### TASK ITEM
Go through the entries and transcribe each one exactly, dropping the pictures.

**** GIVEN INFORMATION

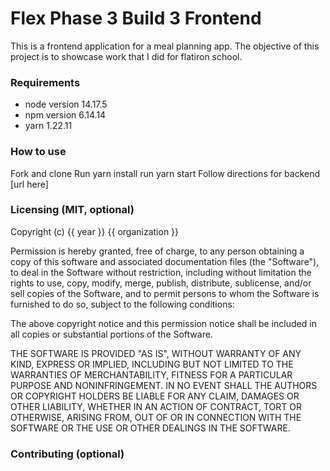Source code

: # Flex Phase 3 Build 3 Frontend
This is a frontend application for a meal planning app. The objective of this project is to showcase work that I did for flatiron school.

### Requirements
* node version 14.17.5
* npm version 6.14.14
* yarn 1.22.11

### How to use
Fork and clone
Run yarn install
run yarn start
Follow directions for backend [url here]

### Licensing (MIT, optional)
Copyright (c) {{ year }} {{ organization }}

Permission is hereby granted, free of charge, to any person obtaining a copy
of this software and associated documentation files (the "Software"), to deal
in the Software without restriction, including without limitation the rights
to use, copy, modify, merge, publish, distribute, sublicense, and/or sell
copies of the Software, and to permit persons to whom the Software is
furnished to do so, subject to the following conditions:

The above copyright notice and this permission notice shall be included in all
copies or substantial portions of the Software.

THE SOFTWARE IS PROVIDED "AS IS", WITHOUT WARRANTY OF ANY KIND,
EXPRESS OR IMPLIED, INCLUDING BUT NOT LIMITED TO THE WARRANTIES OF
MERCHANTABILITY, FITNESS FOR A PARTICULAR PURPOSE AND NONINFRINGEMENT.
IN NO EVENT SHALL THE AUTHORS OR COPYRIGHT HOLDERS BE LIABLE FOR ANY CLAIM,
DAMAGES OR OTHER LIABILITY, WHETHER IN AN ACTION OF CONTRACT, TORT OR
OTHERWISE, ARISING FROM, OUT OF OR IN CONNECTION WITH THE SOFTWARE OR THE USE
OR OTHER DEALINGS IN THE SOFTWARE.

### Contributing (optional)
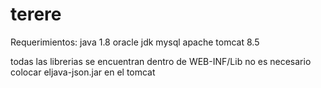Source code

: # terere

Requerimientos:
java 1.8 oracle jdk
mysql
apache tomcat 8.5

todas las librerias se encuentran dentro de WEB-INF/Lib no es necesario colocar eljava-json.jar en el tomcat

********

### RESPONSE TO THIS EXERCISE
Source code

: # Flex Phase 3 Build 3 Frontend
This is a frontend application for a meal planning app. The objective of this project is to showcase work that I did for flatiron school.

### Requirements
* node version 14.17.5
* npm version 6.14.14
* yarn 1.22.11

### How to use
Fork and clone
Run yarn install
run yarn start
Follow directions for backend [url here]

### Licensing (MIT, optional)
Copyright (c) {{ year }} {{ organization }}

Permission is hereby granted, free of charge, to any person obtaining a copy
of this software and associated documentation files (the "Software"), to deal
in the Software without restriction, including without limitation the rights
to use, copy, modify, merge, publish, distribute, sublicense, and/or sell
copies of the Software, and to permit persons to whom the Software is
furnished to do so, subject to the following conditions:

The above copyright notice and this permission notice shall be included in all
copies or substantial portions of the Software.

THE SOFTWARE IS PROVIDED "AS IS", WITHOUT WARRANTY OF ANY KIND,
EXPRESS OR IMPLIED, INCLUDING BUT NOT LIMITED TO THE WARRANTIES OF
MERCHANTABILITY, FITNESS FOR A PARTICULAR PURPOSE AND NONINFRINGEMENT.
IN NO EVENT SHALL THE AUTHORS OR COPYRIGHT HOLDERS BE LIABLE FOR ANY CLAIM,
DAMAGES OR OTHER LIABILITY, WHETHER IN AN ACTION OF CONTRACT, TORT OR
OTHERWISE, ARISING FROM, OUT OF OR IN CONNECTION WITH THE SOFTWARE OR THE USE
OR OTHER DEALINGS IN THE SOFTWARE.

### Contributing (optional)
Source code

: # terere

Requerimientos:
java 1.8 oracle jdk
mysql
apache tomcat 8.5

todas las librerias se encuentran dentro de WEB-INF/Lib no es necesario colocar eljava-json.jar en el tomcat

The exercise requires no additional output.